Elaborada no ano de 1965 e exposta ao público em 1970, no Museu de Arte Moderna de Nova Iorque (MoMA), a obra “Uma e três cadeiras”, do conceptualista norte-americano Joseph Kosuth tem como característica principal a formação de um caráter artístico plutilinguístico, exemplificado pela mescla de três diferentes elementos que dizem respeito a uma mesma essência conceitual. As formas dialógicas da obra de Kosuth, representadas, fundamentalmente, pelas dimensões imagética, linguística e extralinguística, exploram as percepções sensoriais de seus espectadores/leitores, estimulando-os a conceber diferentes visões sobre a mesma arte apresentada.

Exemplo fidedigno da arte conceitual, a obra de Kosuth se notabilizou como representação artística que o conceitualista sempre defendeu ao longo de sua carreira. Para ele e tantos outros artistas conceituais, a arte precisa se estabelecer como fonte de informação, e não como concepção, meramente, estética. Priorizar o conceito, ao invés de venerar a face estética é o principal modus operandi adotado por Kosuth para a criação de sua obra. Em termos estruturais, ela se divide em três diferentes elementos: uma cadeira comum, dobrável e de madeira; uma fotografia em prata coloidal da mesma cadeira, ampliada e tirada de dentro da própria galeria; e uma fotocópia de uma definição da palavra “cadeira”, retirada de algum dicionário de língua inglesa.

A cadeira de madeira, colocada no centro da obra e apresentada como ideia física, é compreendida como exemplo da prática de ready-made, já que o artista se apropria de algo que já estava feito, realizado com finalidade prática, para elevá-lo à categoria de obra de arte. Com isso, a cadeira é tirada de seu contexto usual e recolocada em um ambiente de museu, provocando a ressignificação do objeto “cadeira” e, como elemento pertencente a uma obra de arte, a desobjetificação do objeto como tal.
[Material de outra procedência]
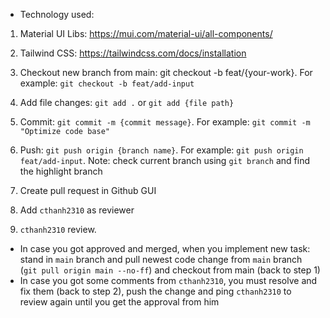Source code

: * Technology used:
1. Material UI Libs: https://mui.com/material-ui/all-components/
2. Tailwind CSS: https://tailwindcss.com/docs/installation


1. Checkout new branch from main: git checkout -b feat/{your-work}. For example: `git checkout -b feat/add-input`
2. Add file changes: `git add .` or `git add {file path}`
3. Commit: `git commit -m {commit message}`. For example: `git commit -m "Optimize code base"`
4. Push: `git push origin {branch name}`. For example: `git push origin feat/add-input`. Note: check current branch using `git branch` and find the highlight branch
5. Create pull request in Github GUI
6. Add `cthanh2310` as reviewer
7. `cthanh2310` review. 
 - In case you got approved and merged, when you implement new task: stand in `main` branch and pull newest code change from `main` branch (`git pull origin main --no-ff`) and checkout from main (back to step 1)
 - In case you got some comments from `cthanh2310`, you must resolve and fix them (back to step 2), push the change and ping `cthanh2310` to review again until you get the approval from him
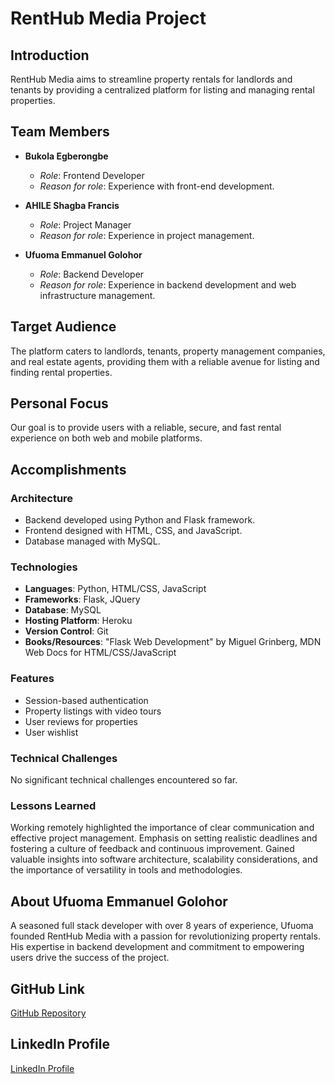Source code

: # RentHub Media Project

## Introduction

RentHub Media aims to streamline property rentals for landlords and tenants by providing a centralized platform for listing and managing rental properties.

## Team Members

- **Bukola Egberongbe**

  - _Role_: Frontend Developer
  - _Reason for role_: Experience with front-end development.

- **AHILE Shagba Francis**

  - _Role_: Project Manager
  - _Reason for role_: Experience in project management.

- **Ufuoma Emmanuel Golohor**
  - _Role_: Backend Developer
  - _Reason for role_: Experience in backend development and web infrastructure management.

## Target Audience

The platform caters to landlords, tenants, property management companies, and real estate agents, providing them with a reliable avenue for listing and finding rental properties.

## Personal Focus

Our goal is to provide users with a reliable, secure, and fast rental experience on both web and mobile platforms.

## Accomplishments

### Architecture

- Backend developed using Python and Flask framework.
- Frontend designed with HTML, CSS, and JavaScript.
- Database managed with MySQL.

### Technologies

- **Languages**: Python, HTML/CSS, JavaScript
- **Frameworks**: Flask, JQuery
- **Database**: MySQL
- **Hosting Platform**: Heroku
- **Version Control**: Git
- **Books/Resources**: "Flask Web Development" by Miguel Grinberg, MDN Web Docs for HTML/CSS/JavaScript

### Features

- Session-based authentication
- Property listings with video tours
- User reviews for properties
- User wishlist

### Technical Challenges

No significant technical challenges encountered so far.

### Lessons Learned

Working remotely highlighted the importance of clear communication and effective project management. Emphasis on setting realistic deadlines and fostering a culture of feedback and continuous improvement. Gained valuable insights into software architecture, scalability considerations, and the importance of versatility in tools and methodologies.

## About Ufuoma Emmanuel Golohor

A seasoned full stack developer with over 8 years of experience, Ufuoma founded RentHub Media with a passion for revolutionizing property rentals. His expertise in backend development and commitment to empowering users drive the success of the project.

## GitHub Link

[GitHub Repository](https://github.com/ZeusGolohor/360)

## LinkedIn Profile

[LinkedIn Profile](https://www.linkedin.com/in/golohor-ufuoma-169209205)
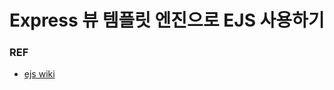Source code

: # Express 뷰 템플릿 엔진으로 EJS 사용하기

### REF
* [ejs wiki](https://github.com/mde/ejs/wiki/Using-EJS-with-Express)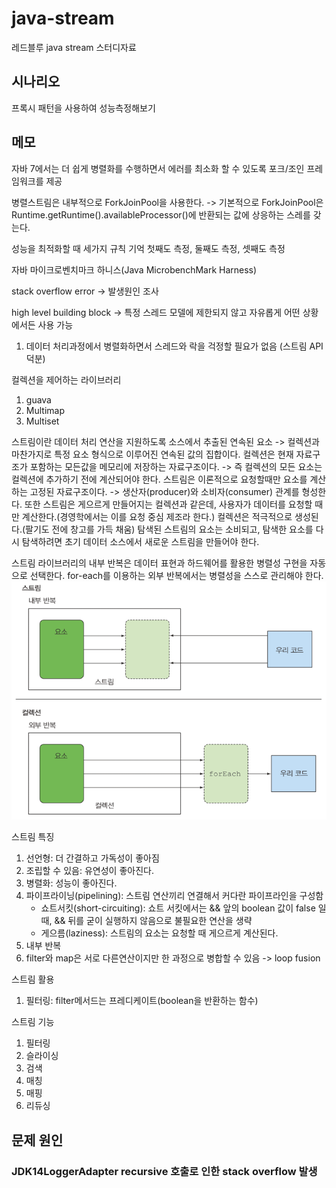 # java-stream
레드블루 java stream 스터디자료

## 시나리오
프록시 패턴을 사용하여 성능측정해보기

## 메모
자바 7에서는 더 쉽게 병렬화를 수행하면서 에러를 최소화 할 수 있도록 포크/조인 프레임워크를 제공

병렬스트림은 내부적으로 ForkJoinPool을 사용한다. -> 기본적으로 ForkJoinPool은 Runtime.getRuntime().availableProcessor()에 반환되는 값에 상응하는 스레를 갖는다.

성능을 최적화할 때 세가지 규칙 기억
첫째도 측정, 둘째도 측정, 셋째도 측정

자바 마이크로벤치마크 하니스(Java MicrobenchMark Harness)

stack overflow error -> 발생원인 조사

high level building block -> 특정 스레드 모델에 제한되지 않고 자유롭게 어떤 상황에서든 사용 가능
1. 데이터 처리과정에서 병렬화하면서 스레드와 락을 걱정할 필요가 없음 (스트림 API 덕분)

컬렉션을 제어하는 라이브러리
1. guava
2. Multimap
3. Multiset

스트림이란
데이터 처리 연산을 지원하도록 소스에서 추출된 연속된 요소 -> 컬렉션과 마찬가지로 특정 요소 형식으로 이루어진 연속된 값의 집합이다.
컬렉션은 현재 자료구조가 포함하는 모든값을 메모리에 저장하는 자료구조이다. -> 즉 컬렉션의 모든 요소는 컬렉션에 추가하기 전에 계산되어야 한다.
스트림은 이론적으로 요청할때만 요소를 계산하는 고정된 자료구조이다. -> 생산자(producer)와 소비자(consumer) 관계를 형성한다.
또한 스트림은 게으르게 만들어지는 컬렉션과 같은데, 사용자가 데이터를 요청할 때만 계산한다.(경영학에서는 이를 요청 중심 제조라 한다.)
컬렉션은 적극적으로 생성된다.(팔기도 전에 창고를 가득 채움)
탐색된 스트림의 요소는 소비되고, 탐색한 요소를 다시 탐색하려면 초기 데이터 소스에서 새로운 스트림을 만들어야 한다.

스트림 라이브러리의 내부 반복은 데이터 표현과 하드웨어를 활용한 병렬성 구현을 자동으로 선택한다.
for-each를 이용하는 외부 반복에서는 병렬성을 스스로 관리해야 한다.
![img.png](img.png)

스트림 특징
1. 선언형: 더 간결하고 가독성이 좋아짐
2. 조립할 수 있음: 유연성이 좋아진다.
3. 병렬화: 성능이 좋아진다.
4. 파이프라이닝(pipelining): 스트림 연산끼리 연결해서 커다란 파이프라인을 구성함
   * 쇼트서킷(short-circuiting): 쇼트 서킷에서는 &&  앞의 boolean 값이 false 일 때, && 뒤를 굳이 실행하지 않음으로 불필요한 연산을 생략
   * 게으름(laziness): 스트림의 요소는 요청할 때 게으르게 계산된다.
5. 내부 반복
6. filter와 map은 서로 다른연산이지만 한 과정으로 병합할 수 있음 -> loop fusion

스트림 활용
1. 필터링: filter메서드는 프레디케이트(boolean을 반환하는 함수)

스트림 기능
1. 필터링
2. 슬라이싱
3. 검색
4. 매칭
5. 매핑
6. 리듀싱

## 문제 원인
### JDK14LoggerAdapter recursive 호출로 인한 stack overflow 발생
Ou seja, a privação de sua função principal – agora compreendida como objeto a ser analisado e não sentado em cima.

Por sua vez, a fotografia da cadeira, identificada como forma representativa do objeto e posicionada à esquerda da “cadeira física”, desperta questionamentos acerca da verdade e da imitação do espaço em um museu, isto é, brinca com a ideia de representação característica de uma obra de arte dentro de um local que apresenta as mais variadas formas de representação da realidade.

Já a fotocópia da definição da palavra “cadeira”, fixada na parede, à direita do objeto, e apresentada como forma verbal do elemento principal da obra de arte, traz para a análise conceitual a natureza linguística da proposta artística idealizada por Kosuth. Nesse sentido, a fotocópia estabelece a fronteira entre aquilo que nos é apresentado como real e único e aquilo que encaramos de maneira indireta e imagética, construído, essencialmente, em nossas mentes.

O interessante da obra de Kosuth, é que, analisando os diferentes elementos que a compõem, compreendemos que não existe um objeto artístico único nessa concepção. As diferentes formas utilizadas para se contextualizar o elemento principal da obra – a cadeira – são apenas artifícios a serviço da ideia idealizada pelo artista. Assim sendo, a partir de três corpos, monta-se uma obra inteira. Ao observar a obra de arte e, por conseguinte, as três formas de apresentação ali delineadas, surge no espectador a seguinte pergunta: em qual desses três elementos, desenvolve-se a verdadeira identidade do objeto da obra? Em um deles, em alguns, em todos ou nenhum?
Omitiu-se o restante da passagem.